#### WORK REQUIRED
Search the records for lines that contain the word "lighting". Copy them all.

Stored data

■ ■ ■ ■ ■ ■ ■

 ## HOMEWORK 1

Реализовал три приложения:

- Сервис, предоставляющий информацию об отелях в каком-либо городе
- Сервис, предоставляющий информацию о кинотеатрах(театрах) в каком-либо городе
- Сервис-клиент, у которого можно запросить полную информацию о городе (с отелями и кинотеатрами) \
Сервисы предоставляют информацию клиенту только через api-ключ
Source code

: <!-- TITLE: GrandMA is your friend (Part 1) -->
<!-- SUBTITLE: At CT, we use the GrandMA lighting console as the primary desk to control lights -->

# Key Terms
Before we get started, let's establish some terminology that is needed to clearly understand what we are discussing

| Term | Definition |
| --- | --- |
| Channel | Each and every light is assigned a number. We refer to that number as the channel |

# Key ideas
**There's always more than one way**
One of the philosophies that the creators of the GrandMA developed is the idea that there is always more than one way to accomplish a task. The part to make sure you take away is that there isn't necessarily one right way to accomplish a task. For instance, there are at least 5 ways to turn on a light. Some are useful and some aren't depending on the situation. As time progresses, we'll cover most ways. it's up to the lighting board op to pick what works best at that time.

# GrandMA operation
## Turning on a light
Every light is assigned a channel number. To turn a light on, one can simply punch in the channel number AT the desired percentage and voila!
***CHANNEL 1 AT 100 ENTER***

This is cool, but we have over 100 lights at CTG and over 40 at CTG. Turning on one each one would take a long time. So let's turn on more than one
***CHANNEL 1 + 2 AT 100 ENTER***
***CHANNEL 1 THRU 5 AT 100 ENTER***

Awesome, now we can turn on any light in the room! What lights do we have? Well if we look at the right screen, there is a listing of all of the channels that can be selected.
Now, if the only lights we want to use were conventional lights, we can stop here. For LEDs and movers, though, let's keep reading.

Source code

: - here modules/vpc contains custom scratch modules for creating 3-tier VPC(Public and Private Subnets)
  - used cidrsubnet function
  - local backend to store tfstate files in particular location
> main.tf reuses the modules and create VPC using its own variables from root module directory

■ ■ ■ ■ ■ ■ ■

#### YOUR SOLUTION
<!-- SUBTITLE: At CT, we use the GrandMA lighting console as the primary desk to control lights -->
One of the philosophies that the creators of the GrandMA developed is the idea that there is always more than one way to accomplish a task. The part to make sure you take away is that there isn't necessarily one right way to accomplish a task. For instance, there are at least 5 ways to turn on a light. Some are useful and some aren't depending on the situation. As time progresses, we'll cover most ways. it's up to the lighting board op to pick what works best at that time.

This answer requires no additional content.